Thursday, November 1, 2012

Hot off the press - my new book!


I am excited to share with you the publication of my second book, Moods of Motherhood, just in time to mark the second birthday of Dreaming Aloud. 

Hurray for me, hurray for you - so glad you're here, dearest dreamers!

So what about this book, Lucy, I hear you ask, what's it about???

Well, dear reader, it is a compilation of my best-loved posts on motherhood from Dreaming Aloud, my columns from JUNO magazine and many new pieces, never before published. This is a book full of my trademark searing honesty and raw emotions. It will make you laugh and cry - wherever on your mothering journey you may be.
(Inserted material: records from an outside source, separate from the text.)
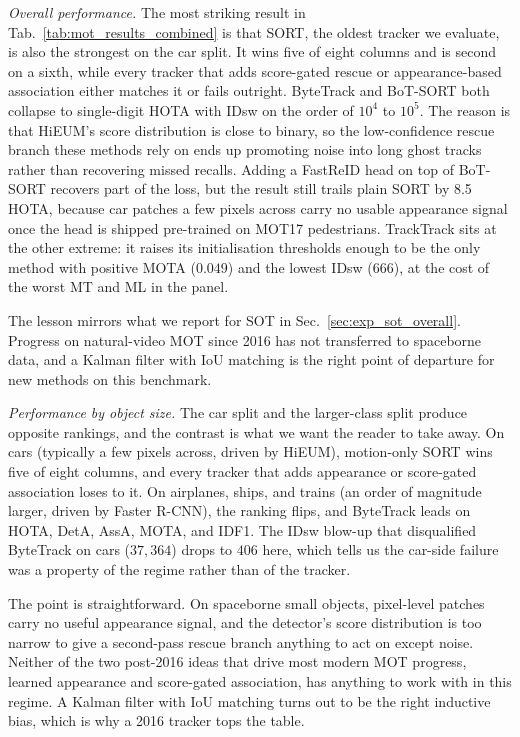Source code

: \documentclass{article}
\newcommand{\minihead}[1]{\noindent\textit{#1.}}
\begin{document}
\minihead{Overall performance}
\label{sec:exp_mot_overall}
The most striking result in Tab.~\ref{tab:mot_results_combined} is that
SORT, the oldest tracker we evaluate, is also the strongest on the car
split. It wins five of eight columns and is second on a sixth, while
every tracker that adds score-gated rescue or appearance-based
association either matches it or fails outright. ByteTrack and BoT-SORT
both collapse to single-digit HOTA with IDsw on the order of $10^4$
to $10^5$. The reason is that HiEUM's score distribution is close to
binary, so the low-confidence rescue branch these methods rely on ends
up promoting noise into long ghost tracks rather than recovering missed
recalls. Adding a FastReID head on top of BoT-SORT recovers part of
the loss, but the result still trails plain SORT by 8.5 HOTA, because
car patches a few pixels across carry no usable appearance signal once
the head is shipped pre-trained on MOT17 pedestrians. TrackTrack sits
at the other extreme: it raises its initialisation thresholds enough
to be the only method with positive MOTA ($0.049$) and the lowest
IDsw ($666$), at the cost of the worst MT and ML in the panel.

The lesson mirrors what we report for SOT in Sec.~\ref{sec:exp_sot_overall}.
Progress on natural-video MOT since 2016 has not transferred to
spaceborne data, and a Kalman filter with IoU matching is the right
point of departure for new methods on this benchmark.

\minihead{Performance by object size}
\label{sec:exp_mot_size}
The car split and the larger-class split produce opposite rankings,
and the contrast is what we want the reader to take away. On cars
(typically a few pixels across, driven by HiEUM), motion-only SORT
wins five of eight columns, and every tracker that adds appearance or
score-gated association loses to it. On airplanes, ships, and trains
(an order of magnitude larger, driven by Faster R-CNN), the ranking
flips, and ByteTrack leads on HOTA, DetA, AssA, MOTA, and IDF1. The
IDsw blow-up that disqualified ByteTrack on cars ($37{,}364$) drops to
$406$ here, which tells us the car-side failure was a property of the
regime rather than of the tracker.

The point is straightforward. On spaceborne small objects, pixel-level
patches carry no useful appearance signal, and the detector's score
distribution is too narrow to give a second-pass rescue branch anything
to act on except noise. Neither of the two post-2016 ideas that drive
most modern MOT progress, learned appearance and score-gated
association, has anything to work with in this regime. A Kalman filter
with IoU matching turns out to be the right inductive bias, which is
why a 2016 tracker tops the table.
\end{document}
Topics include: tenderness, pregnancy and birth, happy days, anger and fierceness, playfulness, love, patience, homemaking and much, much more... it is illustrated throughout with beautiful black and white photographs.

I really wanted to put all the glory stuff that I have written about motherhood into one place, so that you can hold me in your hands, so that you can snuggle up with all the best bits in the cosy warmth of your bed, rather than the cold blue light of your computer screen.

I have put it together by topic so that you can dip in and out, wherever you are in your mothering journey. Pick it up for wisdom, reassurance, a laugh, some empathy. Take me to the park in your bag, keep me by your bed, or on your bookshelf... what a funny concept! See a review here and here.

Perhaps you have a friend or sister who isn't into blogs, but you wanted to share Dreaming Aloud with her... well now you can!

You can buy it from me at The Happy Womb - all copies are signed and come with one of my brand new bookmarks! It is also available in Kindle and Paperback from Amazon.com and Amazon.co.uk. Please do leave me a review on Amazon!

Let me share with you the introduction...
My grandmother always said: “You are your baby’s weather.” How true that is! There is nothing more remarkable about the act of mothering than the changing moods. The weather of motherhood can seemingly alter from moment to moment, day to day, a rollercoaster of emotions stronger than one has ever experienced before. The stakes, after all, are far higher than anything we have ever played for before: the very life, health and happiness of a creature that is our own flesh and blood.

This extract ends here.